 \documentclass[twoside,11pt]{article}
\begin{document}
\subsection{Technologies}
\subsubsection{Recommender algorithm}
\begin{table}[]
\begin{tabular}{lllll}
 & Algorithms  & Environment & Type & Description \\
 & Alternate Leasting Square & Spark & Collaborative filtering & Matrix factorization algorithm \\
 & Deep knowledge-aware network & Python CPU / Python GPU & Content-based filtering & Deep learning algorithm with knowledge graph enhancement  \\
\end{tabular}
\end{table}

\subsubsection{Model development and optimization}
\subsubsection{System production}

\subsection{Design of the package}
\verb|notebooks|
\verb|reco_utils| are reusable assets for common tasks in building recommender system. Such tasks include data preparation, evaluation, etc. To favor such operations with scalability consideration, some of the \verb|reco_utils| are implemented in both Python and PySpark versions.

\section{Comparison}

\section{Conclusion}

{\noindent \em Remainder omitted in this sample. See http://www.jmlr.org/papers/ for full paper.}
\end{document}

___

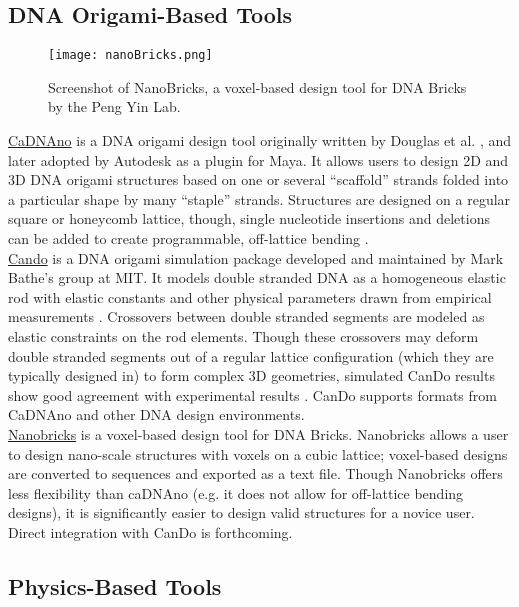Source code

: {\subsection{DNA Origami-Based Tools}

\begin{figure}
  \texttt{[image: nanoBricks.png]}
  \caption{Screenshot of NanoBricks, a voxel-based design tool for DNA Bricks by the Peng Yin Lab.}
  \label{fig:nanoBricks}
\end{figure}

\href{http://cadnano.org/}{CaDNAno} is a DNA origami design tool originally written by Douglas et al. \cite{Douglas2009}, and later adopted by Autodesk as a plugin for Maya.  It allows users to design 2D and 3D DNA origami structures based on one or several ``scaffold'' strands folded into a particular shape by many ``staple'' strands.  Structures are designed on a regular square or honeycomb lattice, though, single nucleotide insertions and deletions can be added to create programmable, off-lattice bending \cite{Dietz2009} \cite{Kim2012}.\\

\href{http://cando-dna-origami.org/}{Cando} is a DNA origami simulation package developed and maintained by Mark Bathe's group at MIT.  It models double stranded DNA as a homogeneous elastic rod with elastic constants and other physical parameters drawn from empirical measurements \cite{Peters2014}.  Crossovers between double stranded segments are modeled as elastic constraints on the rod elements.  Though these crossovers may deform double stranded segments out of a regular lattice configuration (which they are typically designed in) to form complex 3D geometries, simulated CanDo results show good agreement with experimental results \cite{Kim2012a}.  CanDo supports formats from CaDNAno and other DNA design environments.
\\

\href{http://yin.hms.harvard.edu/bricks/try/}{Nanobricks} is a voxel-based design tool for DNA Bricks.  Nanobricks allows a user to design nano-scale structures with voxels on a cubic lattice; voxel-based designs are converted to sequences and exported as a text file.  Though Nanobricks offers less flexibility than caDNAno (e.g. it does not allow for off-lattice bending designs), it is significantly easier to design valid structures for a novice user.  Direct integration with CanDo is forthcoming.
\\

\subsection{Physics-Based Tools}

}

___

EXERCISE BRIEF: Locate the word "CanDo" in the records and collect each line it appears in.

TASK SOLUTION:
\href{http://cando-dna-origami.org/}{Cando} is a DNA origami simulation package developed and maintained by Mark Bathe's group at MIT.  It models double stranded DNA as a homogeneous elastic rod with elastic constants and other physical parameters drawn from empirical measurements \cite{Peters2014}.  Crossovers between double stranded segments are modeled as elastic constraints on the rod elements.  Though these crossovers may deform double stranded segments out of a regular lattice configuration (which they are typically designed in) to form complex 3D geometries, simulated CanDo results show good agreement with experimental results \cite{Kim2012a}.  CanDo supports formats from CaDNAno and other DNA design environments.
\href{http://yin.hms.harvard.edu/bricks/try/}{Nanobricks} is a voxel-based design tool for DNA Bricks.  Nanobricks allows a user to design nano-scale structures with voxels on a cubic lattice; voxel-based designs are converted to sequences and exported as a text file.  Though Nanobricks offers less flexibility than caDNAno (e.g. it does not allow for off-lattice bending designs), it is significantly easier to design valid structures for a novice user.  Direct integration with CanDo is forthcoming.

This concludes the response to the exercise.